PROVIDED DATA:
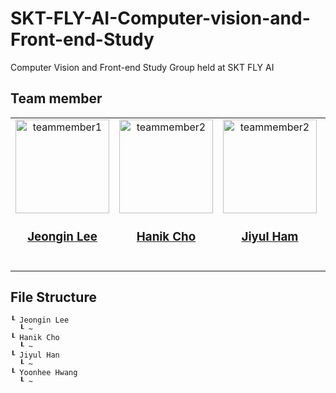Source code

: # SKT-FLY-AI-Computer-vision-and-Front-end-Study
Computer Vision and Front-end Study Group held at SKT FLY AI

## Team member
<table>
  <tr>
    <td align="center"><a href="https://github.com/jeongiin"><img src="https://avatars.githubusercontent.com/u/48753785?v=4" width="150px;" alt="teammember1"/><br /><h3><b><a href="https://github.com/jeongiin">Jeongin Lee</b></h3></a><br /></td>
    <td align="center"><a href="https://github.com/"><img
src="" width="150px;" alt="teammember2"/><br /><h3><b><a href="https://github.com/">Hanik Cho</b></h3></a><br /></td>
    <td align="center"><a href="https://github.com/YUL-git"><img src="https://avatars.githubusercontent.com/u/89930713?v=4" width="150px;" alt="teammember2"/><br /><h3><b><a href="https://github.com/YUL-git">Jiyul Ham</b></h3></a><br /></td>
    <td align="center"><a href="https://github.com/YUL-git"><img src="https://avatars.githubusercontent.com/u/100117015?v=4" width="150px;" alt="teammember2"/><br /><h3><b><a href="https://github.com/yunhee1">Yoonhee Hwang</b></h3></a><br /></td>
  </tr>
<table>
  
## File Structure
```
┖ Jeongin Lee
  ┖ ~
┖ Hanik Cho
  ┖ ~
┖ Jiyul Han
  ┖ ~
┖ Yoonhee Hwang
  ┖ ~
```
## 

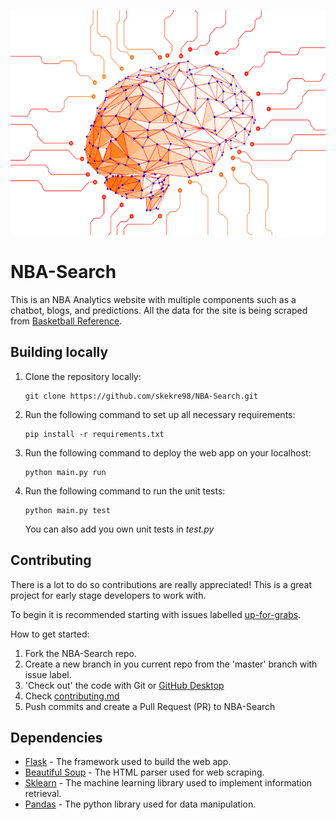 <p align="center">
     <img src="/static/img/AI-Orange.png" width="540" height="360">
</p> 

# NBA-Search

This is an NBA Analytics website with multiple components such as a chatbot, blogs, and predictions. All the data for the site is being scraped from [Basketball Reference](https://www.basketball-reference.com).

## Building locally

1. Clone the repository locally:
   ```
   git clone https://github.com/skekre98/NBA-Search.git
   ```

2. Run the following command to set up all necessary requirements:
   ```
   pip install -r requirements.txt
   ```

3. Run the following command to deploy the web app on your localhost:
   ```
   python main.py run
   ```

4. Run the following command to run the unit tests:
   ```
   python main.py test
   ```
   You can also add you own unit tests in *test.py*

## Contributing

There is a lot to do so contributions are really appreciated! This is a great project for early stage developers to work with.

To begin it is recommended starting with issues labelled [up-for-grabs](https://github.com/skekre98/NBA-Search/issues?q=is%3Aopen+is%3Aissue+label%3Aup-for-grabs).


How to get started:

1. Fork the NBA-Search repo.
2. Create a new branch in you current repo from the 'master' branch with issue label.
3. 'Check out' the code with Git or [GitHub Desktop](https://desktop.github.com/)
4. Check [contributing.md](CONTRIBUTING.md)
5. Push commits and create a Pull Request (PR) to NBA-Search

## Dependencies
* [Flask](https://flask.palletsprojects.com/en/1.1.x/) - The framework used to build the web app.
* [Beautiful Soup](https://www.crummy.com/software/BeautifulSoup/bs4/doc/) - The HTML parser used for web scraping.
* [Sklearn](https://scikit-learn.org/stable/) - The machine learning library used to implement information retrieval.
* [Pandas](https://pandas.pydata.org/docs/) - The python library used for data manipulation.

TASK DETAILS:
Your answer should be the lines from the one containing "5. Push commits" through the end of the records, both included, output exactly and with nothing added.

OUTPUT BELOW:
5. Push commits and create a Pull Request (PR) to NBA-Search

## Dependencies
* [Flask](https://flask.palletsprojects.com/en/1.1.x/) - The framework used to build the web app.
* [Beautiful Soup](https://www.crummy.com/software/BeautifulSoup/bs4/doc/) - The HTML parser used for web scraping.
* [Sklearn](https://scikit-learn.org/stable/) - The machine learning library used to implement information retrieval.
* [Pandas](https://pandas.pydata.org/docs/) - The python library used for data manipulation.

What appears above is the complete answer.